BEGIN PROVIDED RECORDS

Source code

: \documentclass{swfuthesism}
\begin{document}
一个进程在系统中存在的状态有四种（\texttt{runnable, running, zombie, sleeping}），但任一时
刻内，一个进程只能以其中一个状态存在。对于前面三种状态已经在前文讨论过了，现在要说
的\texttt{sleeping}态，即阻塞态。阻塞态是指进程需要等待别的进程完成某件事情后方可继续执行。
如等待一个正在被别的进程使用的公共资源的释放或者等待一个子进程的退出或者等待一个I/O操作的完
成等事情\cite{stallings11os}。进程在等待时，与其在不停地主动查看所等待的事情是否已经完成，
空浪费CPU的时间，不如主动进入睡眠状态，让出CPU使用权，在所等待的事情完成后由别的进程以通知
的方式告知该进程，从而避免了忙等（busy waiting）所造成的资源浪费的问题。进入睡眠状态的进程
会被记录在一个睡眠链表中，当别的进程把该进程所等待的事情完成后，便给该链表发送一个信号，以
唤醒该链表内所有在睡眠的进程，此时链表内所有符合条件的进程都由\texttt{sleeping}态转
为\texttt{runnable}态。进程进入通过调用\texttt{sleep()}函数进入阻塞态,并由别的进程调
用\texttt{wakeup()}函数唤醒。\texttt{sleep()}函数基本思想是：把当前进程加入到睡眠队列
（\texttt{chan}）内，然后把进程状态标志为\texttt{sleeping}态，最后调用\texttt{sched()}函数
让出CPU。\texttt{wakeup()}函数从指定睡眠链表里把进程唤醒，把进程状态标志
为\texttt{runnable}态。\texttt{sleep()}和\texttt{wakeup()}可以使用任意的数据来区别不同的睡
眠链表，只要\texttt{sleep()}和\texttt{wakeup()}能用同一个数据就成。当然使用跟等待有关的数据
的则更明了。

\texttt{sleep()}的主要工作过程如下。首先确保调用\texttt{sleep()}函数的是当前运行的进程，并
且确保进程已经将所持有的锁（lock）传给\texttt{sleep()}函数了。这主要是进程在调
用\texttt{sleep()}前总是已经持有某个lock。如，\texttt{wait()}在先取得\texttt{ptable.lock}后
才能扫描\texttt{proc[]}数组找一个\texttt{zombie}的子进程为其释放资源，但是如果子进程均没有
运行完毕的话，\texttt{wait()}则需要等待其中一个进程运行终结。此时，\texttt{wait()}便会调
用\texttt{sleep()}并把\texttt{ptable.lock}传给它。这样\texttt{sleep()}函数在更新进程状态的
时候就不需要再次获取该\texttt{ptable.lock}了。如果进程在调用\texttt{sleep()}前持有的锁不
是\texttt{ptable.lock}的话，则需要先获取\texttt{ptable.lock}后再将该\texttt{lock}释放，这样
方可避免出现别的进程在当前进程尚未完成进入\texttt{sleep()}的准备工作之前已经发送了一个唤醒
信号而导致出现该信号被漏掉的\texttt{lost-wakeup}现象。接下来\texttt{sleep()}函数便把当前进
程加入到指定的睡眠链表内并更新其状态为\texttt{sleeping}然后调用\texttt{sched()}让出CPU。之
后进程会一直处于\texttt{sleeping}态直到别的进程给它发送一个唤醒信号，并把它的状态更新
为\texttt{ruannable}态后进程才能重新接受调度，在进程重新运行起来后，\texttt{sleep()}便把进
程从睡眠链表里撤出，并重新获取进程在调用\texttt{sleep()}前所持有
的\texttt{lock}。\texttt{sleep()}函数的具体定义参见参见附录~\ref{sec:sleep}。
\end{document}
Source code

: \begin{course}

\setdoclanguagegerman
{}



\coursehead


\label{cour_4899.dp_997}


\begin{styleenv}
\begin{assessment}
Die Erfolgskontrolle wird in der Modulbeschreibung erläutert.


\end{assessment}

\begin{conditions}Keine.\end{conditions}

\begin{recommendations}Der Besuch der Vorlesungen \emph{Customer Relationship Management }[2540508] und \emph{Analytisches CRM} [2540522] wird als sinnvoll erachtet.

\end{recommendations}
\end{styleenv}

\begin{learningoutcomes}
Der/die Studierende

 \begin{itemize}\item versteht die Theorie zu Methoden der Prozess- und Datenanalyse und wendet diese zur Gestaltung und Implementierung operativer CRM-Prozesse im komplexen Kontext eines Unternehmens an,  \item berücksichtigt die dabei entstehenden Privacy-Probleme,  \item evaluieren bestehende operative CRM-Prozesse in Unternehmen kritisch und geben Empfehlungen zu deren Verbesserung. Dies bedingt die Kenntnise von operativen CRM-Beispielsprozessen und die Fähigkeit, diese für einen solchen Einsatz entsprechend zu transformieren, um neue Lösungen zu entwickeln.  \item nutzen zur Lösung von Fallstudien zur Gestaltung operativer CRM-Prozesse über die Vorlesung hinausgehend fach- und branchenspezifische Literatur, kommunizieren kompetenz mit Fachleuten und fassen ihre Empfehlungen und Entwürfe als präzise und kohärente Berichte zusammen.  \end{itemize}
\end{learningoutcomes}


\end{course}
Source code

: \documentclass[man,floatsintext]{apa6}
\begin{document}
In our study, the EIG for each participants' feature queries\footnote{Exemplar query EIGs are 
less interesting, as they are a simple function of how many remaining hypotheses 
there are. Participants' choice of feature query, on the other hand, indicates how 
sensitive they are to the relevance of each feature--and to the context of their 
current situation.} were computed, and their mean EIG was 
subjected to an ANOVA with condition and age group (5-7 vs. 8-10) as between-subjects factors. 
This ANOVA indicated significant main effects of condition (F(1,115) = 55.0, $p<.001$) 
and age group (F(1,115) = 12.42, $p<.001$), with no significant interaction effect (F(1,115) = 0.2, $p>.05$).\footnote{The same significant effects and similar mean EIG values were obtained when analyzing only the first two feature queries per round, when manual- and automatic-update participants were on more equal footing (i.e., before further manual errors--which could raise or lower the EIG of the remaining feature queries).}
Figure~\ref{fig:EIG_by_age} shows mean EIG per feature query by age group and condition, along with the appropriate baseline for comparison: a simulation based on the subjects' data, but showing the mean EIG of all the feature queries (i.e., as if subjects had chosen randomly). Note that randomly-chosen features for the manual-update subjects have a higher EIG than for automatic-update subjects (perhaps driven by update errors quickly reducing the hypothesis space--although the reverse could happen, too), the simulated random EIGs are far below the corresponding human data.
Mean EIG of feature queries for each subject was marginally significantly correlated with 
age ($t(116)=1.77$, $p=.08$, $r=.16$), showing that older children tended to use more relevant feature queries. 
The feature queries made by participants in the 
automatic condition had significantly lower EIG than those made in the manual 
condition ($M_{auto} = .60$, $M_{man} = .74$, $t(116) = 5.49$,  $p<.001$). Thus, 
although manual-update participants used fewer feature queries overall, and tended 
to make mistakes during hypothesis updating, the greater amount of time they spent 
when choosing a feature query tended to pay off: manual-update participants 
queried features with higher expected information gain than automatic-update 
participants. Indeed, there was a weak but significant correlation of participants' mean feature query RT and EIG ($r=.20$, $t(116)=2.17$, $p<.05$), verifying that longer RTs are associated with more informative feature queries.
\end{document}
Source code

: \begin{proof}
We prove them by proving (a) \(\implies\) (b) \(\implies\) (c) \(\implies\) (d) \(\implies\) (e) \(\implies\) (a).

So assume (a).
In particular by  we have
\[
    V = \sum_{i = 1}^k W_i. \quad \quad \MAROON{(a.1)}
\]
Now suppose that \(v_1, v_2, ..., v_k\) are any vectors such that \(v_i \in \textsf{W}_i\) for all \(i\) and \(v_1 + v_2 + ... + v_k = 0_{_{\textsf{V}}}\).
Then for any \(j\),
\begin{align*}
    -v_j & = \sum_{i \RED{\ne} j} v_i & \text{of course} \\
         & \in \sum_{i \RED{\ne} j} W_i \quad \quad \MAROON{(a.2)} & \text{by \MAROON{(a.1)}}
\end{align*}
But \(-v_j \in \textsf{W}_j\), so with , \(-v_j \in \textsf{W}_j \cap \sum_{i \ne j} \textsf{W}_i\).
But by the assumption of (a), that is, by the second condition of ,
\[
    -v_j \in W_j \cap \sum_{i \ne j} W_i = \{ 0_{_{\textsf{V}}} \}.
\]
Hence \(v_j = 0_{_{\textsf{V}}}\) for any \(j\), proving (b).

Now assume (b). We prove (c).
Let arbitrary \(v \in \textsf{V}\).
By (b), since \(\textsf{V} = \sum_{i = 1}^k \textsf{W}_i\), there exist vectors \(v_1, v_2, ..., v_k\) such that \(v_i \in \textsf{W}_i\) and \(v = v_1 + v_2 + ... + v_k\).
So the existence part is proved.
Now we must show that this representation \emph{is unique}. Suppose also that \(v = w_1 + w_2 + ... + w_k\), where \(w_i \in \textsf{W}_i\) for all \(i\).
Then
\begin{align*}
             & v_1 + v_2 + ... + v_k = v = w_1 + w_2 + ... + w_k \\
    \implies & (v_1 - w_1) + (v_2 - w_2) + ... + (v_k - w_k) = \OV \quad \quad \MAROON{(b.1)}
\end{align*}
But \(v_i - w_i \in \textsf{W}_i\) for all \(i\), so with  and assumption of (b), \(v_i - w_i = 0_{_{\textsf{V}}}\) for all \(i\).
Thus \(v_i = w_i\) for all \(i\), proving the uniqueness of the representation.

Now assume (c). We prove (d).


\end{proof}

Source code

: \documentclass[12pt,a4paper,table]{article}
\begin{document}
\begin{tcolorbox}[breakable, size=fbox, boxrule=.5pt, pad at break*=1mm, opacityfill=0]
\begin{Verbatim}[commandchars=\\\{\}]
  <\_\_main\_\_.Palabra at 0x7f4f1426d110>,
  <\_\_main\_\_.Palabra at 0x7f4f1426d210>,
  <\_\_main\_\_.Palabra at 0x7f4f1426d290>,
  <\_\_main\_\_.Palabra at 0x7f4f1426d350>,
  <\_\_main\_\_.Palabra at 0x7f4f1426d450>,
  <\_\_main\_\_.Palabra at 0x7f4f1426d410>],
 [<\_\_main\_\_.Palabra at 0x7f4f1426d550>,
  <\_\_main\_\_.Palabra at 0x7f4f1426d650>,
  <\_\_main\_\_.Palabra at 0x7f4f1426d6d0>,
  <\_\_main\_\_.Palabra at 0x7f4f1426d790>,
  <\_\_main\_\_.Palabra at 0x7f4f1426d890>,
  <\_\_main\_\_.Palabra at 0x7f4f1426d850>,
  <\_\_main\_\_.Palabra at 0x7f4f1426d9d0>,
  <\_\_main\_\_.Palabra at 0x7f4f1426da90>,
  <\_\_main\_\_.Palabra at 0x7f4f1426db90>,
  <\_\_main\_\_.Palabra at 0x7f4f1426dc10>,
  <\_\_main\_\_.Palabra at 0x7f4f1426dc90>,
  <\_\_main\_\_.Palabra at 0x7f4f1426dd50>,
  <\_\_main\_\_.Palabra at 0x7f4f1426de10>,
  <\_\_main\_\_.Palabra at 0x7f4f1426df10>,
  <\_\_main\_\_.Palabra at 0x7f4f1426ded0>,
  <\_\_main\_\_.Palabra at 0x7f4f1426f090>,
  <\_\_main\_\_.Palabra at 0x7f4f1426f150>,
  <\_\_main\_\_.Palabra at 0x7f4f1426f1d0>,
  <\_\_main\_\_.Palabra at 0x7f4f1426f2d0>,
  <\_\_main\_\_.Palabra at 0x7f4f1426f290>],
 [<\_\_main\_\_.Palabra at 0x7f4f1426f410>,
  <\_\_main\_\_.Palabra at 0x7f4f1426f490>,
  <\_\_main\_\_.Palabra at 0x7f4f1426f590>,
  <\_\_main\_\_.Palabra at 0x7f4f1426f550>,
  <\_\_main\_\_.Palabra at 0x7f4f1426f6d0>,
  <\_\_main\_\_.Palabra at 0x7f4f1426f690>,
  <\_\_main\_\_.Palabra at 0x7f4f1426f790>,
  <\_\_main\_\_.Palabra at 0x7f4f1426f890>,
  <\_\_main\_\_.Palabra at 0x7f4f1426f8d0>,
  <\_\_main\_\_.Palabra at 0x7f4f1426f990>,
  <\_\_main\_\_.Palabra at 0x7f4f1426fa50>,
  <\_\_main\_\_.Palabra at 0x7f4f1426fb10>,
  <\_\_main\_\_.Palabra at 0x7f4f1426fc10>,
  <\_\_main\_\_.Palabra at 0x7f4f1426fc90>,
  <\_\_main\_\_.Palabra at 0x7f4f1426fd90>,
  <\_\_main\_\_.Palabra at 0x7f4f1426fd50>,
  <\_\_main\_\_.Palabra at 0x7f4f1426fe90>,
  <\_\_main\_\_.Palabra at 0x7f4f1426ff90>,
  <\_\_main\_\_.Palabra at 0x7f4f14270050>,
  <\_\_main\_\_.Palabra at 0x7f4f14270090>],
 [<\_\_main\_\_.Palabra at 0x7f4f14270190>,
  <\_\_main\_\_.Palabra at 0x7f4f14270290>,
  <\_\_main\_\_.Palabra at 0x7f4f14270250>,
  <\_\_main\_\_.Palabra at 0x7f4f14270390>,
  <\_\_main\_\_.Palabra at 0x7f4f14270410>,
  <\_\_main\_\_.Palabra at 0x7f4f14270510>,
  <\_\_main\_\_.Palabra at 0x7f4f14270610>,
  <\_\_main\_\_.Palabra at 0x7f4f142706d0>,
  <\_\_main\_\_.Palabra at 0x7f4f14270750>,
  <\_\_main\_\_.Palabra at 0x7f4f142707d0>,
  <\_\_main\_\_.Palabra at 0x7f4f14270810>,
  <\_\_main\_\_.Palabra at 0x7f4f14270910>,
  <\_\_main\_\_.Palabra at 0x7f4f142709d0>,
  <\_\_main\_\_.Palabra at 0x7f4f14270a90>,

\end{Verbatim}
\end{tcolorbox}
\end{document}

END PROVIDED RECORDS

• [ASSIGNMENT]: Of the entries above, transcribe exactly those lines that fall between the line containing "any \(j\), proving (b)." and the line containing "But \(v_i - w_i", together with those two lines.

• [RESPONSE TO THIS TASK]:
Hence \(v_j = 0_{_{\textsf{V}}}\) for any \(j\), proving (b).

Now assume (b). We prove (c).
Let arbitrary \(v \in \textsf{V}\).
By (b), since \(\textsf{V} = \sum_{i = 1}^k \textsf{W}_i\), there exist vectors \(v_1, v_2, ..., v_k\) such that \(v_i \in \textsf{W}_i\) and \(v = v_1 + v_2 + ... + v_k\).
So the existence part is proved.
Now we must show that this representation \emph{is unique}. Suppose also that \(v = w_1 + w_2 + ... + w_k\), where \(w_i \in \textsf{W}_i\) for all \(i\).
Then
\begin{align*}
             & v_1 + v_2 + ... + v_k = v = w_1 + w_2 + ... + w_k \\
    \implies & (v_1 - w_1) + (v_2 - w_2) + ... + (v_k - w_k) = \OV \quad \quad \MAROON{(b.1)}
\end{align*}
But \(v_i - w_i \in \textsf{W}_i\) for all \(i\), so with  and assumption of (b), \(v_i - w_i = 0_{_{\textsf{V}}}\) for all \(i\).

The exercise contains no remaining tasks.